__Provided entries__
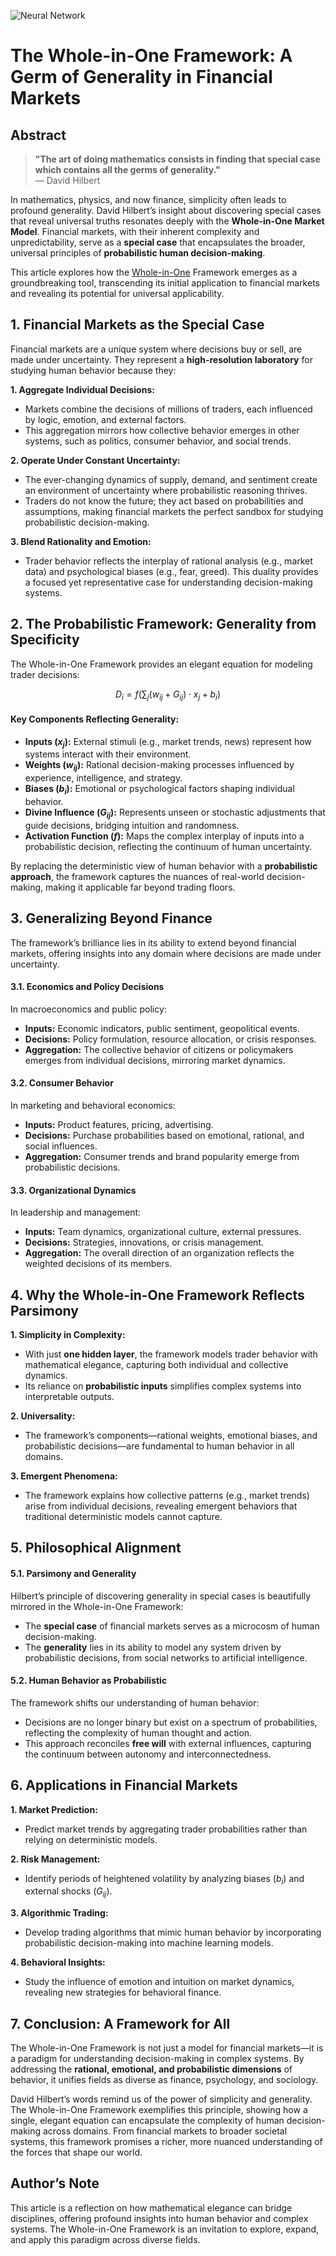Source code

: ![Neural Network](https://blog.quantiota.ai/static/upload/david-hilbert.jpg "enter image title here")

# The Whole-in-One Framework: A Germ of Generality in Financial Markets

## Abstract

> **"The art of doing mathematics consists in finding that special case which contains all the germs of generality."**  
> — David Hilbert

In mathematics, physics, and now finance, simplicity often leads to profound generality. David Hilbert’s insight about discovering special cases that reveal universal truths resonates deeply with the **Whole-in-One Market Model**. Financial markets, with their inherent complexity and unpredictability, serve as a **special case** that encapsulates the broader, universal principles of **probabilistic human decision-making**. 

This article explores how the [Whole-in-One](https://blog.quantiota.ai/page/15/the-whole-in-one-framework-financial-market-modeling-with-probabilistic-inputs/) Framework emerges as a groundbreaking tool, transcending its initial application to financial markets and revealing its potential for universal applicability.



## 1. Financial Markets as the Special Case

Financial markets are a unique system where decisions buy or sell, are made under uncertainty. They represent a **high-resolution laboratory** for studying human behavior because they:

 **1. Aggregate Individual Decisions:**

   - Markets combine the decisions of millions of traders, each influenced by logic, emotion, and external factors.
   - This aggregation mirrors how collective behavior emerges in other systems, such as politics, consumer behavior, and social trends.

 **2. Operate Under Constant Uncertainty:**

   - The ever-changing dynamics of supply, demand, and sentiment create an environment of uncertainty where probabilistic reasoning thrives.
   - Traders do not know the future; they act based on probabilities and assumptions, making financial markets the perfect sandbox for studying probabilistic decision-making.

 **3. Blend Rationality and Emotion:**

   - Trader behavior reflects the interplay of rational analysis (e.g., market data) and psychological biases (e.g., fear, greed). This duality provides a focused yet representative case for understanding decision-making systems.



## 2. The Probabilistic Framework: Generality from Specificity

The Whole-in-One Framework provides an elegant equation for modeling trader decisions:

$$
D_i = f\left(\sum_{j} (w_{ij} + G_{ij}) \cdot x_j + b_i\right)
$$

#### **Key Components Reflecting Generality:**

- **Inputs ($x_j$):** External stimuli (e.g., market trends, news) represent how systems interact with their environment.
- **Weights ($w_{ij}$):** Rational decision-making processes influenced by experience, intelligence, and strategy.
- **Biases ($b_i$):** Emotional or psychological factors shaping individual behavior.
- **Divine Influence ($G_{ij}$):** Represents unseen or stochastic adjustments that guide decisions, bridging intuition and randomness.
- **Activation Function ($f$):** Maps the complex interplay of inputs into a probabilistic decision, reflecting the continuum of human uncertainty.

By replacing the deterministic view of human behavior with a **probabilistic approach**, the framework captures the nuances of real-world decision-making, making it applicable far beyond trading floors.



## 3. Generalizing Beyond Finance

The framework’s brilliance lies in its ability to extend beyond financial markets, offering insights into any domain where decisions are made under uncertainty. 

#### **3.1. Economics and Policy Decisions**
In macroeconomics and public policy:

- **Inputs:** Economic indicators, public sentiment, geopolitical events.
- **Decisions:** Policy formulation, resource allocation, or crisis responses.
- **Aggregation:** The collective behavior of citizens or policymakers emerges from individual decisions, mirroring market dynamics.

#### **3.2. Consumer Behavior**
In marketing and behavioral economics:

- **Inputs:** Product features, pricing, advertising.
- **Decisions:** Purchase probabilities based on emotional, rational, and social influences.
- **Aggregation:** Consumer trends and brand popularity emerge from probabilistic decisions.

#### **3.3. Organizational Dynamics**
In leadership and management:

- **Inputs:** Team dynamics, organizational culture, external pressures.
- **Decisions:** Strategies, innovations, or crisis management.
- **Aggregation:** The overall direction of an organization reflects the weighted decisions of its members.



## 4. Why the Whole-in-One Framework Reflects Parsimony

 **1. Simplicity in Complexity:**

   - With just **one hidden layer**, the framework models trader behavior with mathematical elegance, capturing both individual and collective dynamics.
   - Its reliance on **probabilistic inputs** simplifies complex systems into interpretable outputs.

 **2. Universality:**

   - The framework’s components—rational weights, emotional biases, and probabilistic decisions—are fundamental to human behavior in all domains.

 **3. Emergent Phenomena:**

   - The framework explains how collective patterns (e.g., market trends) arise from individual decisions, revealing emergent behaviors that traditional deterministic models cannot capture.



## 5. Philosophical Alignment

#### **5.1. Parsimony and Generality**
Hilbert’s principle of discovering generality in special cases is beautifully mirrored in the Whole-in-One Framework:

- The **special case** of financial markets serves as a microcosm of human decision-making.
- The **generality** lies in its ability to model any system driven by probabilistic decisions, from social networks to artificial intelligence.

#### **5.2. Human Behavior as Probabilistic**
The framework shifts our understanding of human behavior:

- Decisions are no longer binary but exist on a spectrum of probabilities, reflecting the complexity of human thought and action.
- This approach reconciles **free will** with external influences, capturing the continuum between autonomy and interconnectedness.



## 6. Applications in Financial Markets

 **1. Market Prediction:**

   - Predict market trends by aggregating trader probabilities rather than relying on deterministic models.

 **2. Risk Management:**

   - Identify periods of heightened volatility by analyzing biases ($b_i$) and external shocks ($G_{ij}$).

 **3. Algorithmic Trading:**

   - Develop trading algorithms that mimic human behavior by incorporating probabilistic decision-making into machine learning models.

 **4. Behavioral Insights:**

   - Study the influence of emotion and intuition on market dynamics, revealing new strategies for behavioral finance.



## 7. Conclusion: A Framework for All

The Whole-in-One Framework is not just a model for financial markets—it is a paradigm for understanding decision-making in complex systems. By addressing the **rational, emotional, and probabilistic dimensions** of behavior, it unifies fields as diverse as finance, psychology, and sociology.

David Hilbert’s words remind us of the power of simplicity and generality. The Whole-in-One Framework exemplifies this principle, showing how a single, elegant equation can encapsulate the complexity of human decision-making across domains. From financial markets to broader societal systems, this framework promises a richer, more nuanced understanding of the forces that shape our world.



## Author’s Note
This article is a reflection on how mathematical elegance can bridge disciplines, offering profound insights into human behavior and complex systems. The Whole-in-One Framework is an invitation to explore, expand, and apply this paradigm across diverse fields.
* * *
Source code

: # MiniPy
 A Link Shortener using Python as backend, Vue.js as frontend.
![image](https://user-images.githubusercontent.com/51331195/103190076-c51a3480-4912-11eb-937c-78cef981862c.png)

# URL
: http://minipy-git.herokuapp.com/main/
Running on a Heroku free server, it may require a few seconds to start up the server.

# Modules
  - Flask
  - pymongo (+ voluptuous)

__Exercise instructions__
Every line that holds the word "image" should be copied from the records above.

__Response__
: ![Neural Network](https://blog.quantiota.ai/static/upload/david-hilbert.jpg "enter image title here")
![image](https://user-images.githubusercontent.com/51331195/103190076-c51a3480-4912-11eb-937c-78cef981862c.png)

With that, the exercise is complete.